What to do :: From the line with "### Zoom-out" through the final line below, restate each line word for word and return nothing else.

Records from a dataset
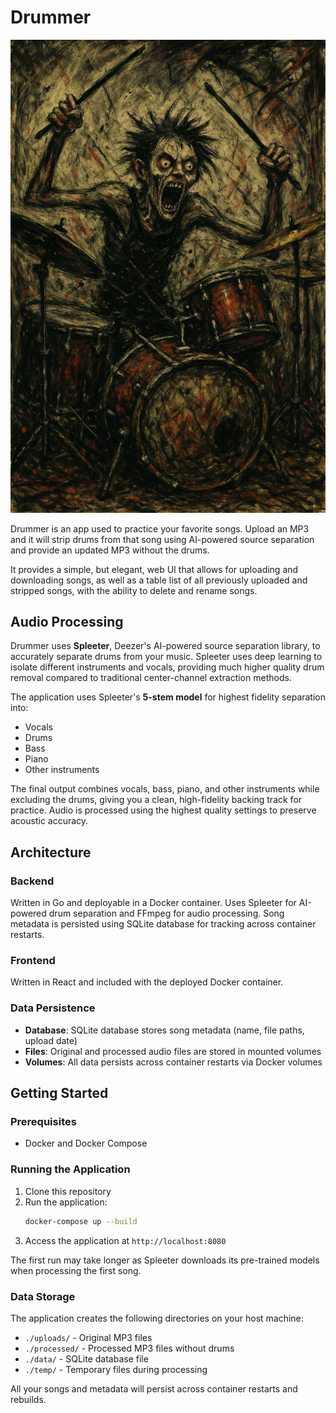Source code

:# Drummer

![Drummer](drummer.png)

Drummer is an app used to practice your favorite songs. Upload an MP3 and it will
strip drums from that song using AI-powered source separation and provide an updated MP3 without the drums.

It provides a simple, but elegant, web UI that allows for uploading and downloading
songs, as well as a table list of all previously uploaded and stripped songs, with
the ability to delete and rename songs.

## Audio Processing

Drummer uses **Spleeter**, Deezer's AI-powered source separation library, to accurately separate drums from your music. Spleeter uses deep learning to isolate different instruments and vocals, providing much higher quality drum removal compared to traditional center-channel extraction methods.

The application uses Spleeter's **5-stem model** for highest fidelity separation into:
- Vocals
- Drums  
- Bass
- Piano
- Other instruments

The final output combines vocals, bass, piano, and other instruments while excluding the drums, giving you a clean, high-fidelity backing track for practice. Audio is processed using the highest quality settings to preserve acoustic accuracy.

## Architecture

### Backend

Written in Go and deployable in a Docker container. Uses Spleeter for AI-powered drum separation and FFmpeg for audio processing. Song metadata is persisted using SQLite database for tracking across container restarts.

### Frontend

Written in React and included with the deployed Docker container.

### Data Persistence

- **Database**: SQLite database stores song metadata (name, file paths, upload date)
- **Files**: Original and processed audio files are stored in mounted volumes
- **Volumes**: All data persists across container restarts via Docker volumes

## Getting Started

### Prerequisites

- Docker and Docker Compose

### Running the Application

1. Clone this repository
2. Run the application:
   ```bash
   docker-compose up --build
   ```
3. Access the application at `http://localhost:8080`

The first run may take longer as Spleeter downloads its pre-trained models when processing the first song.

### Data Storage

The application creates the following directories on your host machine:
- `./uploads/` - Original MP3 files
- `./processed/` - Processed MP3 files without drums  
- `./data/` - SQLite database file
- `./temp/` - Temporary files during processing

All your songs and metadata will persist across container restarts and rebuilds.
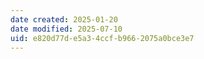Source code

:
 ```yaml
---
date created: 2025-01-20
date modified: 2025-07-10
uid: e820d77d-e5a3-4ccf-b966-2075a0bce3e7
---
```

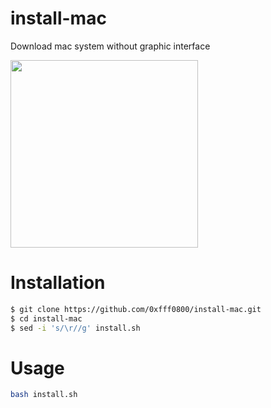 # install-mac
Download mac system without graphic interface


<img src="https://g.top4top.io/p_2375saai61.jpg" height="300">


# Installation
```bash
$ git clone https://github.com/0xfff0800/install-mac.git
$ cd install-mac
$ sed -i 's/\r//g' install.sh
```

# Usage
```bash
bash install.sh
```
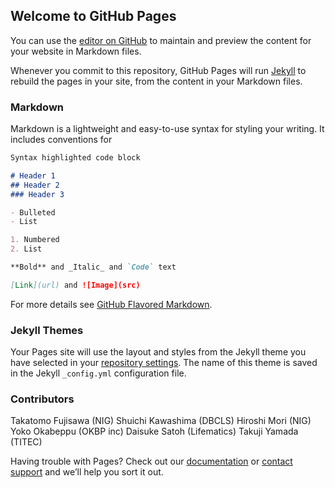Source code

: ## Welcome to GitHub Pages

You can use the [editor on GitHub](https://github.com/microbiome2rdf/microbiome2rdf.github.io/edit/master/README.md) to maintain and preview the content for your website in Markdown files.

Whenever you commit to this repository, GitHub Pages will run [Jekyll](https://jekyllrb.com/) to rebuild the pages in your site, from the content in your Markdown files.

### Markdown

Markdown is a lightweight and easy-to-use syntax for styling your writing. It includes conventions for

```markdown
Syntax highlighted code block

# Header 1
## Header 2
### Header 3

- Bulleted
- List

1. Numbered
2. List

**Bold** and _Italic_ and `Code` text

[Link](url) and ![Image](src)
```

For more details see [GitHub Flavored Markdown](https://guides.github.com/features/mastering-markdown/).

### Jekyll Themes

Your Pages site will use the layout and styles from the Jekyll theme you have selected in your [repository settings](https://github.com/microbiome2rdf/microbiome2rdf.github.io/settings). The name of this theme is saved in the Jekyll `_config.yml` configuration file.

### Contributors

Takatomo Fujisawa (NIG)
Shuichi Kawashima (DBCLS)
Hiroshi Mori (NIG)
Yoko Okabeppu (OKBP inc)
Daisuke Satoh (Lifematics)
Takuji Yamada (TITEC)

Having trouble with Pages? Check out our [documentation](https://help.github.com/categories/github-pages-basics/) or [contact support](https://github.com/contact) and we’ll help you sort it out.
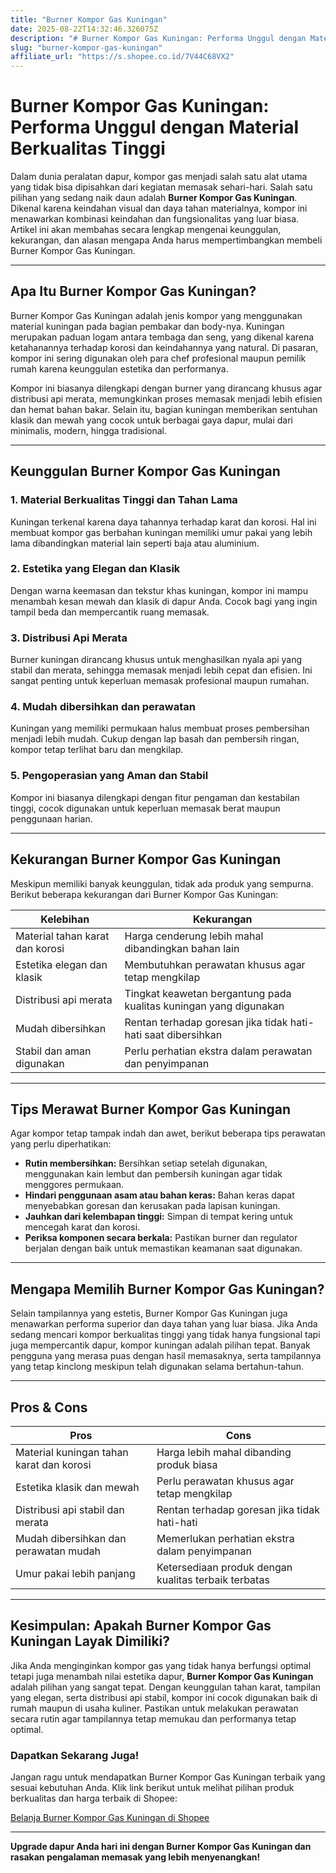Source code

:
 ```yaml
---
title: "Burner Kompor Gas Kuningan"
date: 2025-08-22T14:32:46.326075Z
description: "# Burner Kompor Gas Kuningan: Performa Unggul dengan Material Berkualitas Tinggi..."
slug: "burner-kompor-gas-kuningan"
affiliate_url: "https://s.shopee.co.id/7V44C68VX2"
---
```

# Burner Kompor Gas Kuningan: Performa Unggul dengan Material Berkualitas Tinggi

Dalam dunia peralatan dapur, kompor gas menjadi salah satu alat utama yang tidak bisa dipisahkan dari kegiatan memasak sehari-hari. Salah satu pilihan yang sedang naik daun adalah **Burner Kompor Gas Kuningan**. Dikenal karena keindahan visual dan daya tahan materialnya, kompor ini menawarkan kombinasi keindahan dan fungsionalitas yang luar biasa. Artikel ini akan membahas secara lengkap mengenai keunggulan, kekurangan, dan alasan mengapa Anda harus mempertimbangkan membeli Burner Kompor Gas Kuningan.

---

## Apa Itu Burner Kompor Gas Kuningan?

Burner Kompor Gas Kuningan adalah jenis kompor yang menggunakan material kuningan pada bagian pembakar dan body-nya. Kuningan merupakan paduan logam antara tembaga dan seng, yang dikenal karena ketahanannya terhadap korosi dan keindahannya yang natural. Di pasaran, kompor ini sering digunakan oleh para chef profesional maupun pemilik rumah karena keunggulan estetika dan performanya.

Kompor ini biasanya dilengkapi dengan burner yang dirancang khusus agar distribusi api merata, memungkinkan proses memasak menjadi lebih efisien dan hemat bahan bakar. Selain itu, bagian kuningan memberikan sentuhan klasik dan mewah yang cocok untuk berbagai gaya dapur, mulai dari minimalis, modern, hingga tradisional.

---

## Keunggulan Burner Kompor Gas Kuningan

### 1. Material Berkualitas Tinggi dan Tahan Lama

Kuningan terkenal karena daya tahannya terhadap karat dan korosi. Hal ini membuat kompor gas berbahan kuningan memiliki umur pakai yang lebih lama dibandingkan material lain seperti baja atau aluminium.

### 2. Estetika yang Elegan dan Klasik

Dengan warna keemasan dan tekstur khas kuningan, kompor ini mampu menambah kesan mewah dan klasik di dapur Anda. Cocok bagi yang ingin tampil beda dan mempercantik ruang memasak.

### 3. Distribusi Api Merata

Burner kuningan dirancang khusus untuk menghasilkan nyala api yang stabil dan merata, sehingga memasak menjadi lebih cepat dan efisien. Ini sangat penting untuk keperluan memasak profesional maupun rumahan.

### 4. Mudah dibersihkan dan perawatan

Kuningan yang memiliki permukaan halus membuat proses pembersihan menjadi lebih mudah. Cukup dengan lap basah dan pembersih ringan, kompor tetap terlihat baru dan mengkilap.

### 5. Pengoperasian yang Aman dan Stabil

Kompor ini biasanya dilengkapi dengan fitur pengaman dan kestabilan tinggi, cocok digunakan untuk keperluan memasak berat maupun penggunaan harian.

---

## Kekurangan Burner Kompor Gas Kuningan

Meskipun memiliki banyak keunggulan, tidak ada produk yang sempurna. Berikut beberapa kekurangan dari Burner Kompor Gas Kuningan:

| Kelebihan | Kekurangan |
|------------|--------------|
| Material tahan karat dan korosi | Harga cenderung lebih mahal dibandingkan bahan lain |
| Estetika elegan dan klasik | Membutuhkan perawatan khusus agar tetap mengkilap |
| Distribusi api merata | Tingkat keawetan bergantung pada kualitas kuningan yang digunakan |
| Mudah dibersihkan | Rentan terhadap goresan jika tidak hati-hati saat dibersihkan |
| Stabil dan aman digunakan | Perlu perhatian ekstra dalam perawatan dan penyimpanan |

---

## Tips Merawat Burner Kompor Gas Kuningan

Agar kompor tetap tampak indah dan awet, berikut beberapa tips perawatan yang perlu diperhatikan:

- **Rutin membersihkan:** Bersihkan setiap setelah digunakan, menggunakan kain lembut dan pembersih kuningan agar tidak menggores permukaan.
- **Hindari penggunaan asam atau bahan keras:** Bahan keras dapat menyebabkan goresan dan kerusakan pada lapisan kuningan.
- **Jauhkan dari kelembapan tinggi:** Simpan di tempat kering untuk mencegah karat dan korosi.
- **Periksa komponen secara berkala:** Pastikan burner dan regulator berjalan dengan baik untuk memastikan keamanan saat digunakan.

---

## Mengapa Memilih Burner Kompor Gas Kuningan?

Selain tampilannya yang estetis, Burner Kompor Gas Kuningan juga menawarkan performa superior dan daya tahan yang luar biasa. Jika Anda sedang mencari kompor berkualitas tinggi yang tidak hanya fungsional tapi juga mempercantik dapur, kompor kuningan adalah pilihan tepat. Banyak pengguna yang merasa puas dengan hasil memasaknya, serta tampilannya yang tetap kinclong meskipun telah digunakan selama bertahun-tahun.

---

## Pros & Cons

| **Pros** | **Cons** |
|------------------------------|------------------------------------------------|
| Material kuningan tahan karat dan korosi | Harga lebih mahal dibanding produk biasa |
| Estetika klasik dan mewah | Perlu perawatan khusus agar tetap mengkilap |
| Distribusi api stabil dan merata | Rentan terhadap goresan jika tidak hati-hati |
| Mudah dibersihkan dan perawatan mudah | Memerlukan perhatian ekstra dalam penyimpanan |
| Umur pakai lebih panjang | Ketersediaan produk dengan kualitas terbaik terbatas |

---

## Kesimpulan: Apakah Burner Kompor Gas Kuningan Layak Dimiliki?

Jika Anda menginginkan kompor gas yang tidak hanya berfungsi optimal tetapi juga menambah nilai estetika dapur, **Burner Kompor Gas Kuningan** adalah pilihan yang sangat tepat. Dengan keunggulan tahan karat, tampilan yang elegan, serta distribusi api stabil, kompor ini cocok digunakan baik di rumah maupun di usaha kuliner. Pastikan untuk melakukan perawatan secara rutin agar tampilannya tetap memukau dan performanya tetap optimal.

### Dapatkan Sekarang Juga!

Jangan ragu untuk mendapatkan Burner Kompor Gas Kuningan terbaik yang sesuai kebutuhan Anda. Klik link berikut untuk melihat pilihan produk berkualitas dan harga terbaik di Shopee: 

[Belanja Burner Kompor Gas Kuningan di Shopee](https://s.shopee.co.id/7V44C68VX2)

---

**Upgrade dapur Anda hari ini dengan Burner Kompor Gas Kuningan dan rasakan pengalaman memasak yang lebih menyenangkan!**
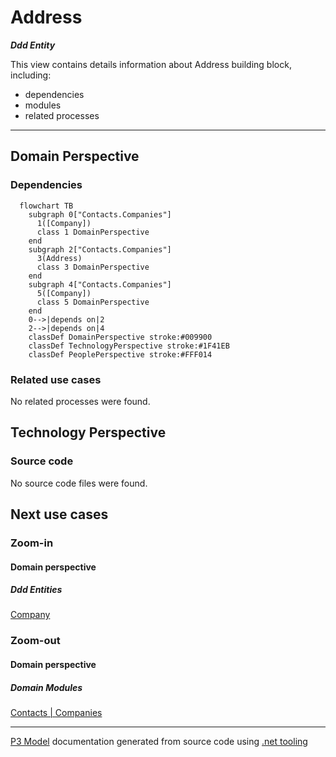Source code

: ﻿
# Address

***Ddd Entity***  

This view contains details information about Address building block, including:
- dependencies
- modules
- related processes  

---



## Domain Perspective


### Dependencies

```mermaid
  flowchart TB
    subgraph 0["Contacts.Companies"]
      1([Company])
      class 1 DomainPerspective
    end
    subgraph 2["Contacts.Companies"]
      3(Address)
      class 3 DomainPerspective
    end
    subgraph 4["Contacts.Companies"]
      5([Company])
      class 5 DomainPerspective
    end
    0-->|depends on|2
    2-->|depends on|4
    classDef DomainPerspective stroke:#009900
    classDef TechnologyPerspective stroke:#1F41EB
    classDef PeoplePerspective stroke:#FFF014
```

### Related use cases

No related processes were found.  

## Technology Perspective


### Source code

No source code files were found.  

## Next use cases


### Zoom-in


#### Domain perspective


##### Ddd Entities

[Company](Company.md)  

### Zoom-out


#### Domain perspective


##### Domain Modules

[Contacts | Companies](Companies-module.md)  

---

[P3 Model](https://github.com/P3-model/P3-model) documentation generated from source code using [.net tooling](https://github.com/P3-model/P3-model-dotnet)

Written answer ::
### Zoom-out


#### Domain perspective


##### Domain Modules

[Contacts | Companies](Companies-module.md)  

---

[P3 Model](https://github.com/P3-model/P3-model) documentation generated from source code using [.net tooling](https://github.com/P3-model/P3-model-dotnet)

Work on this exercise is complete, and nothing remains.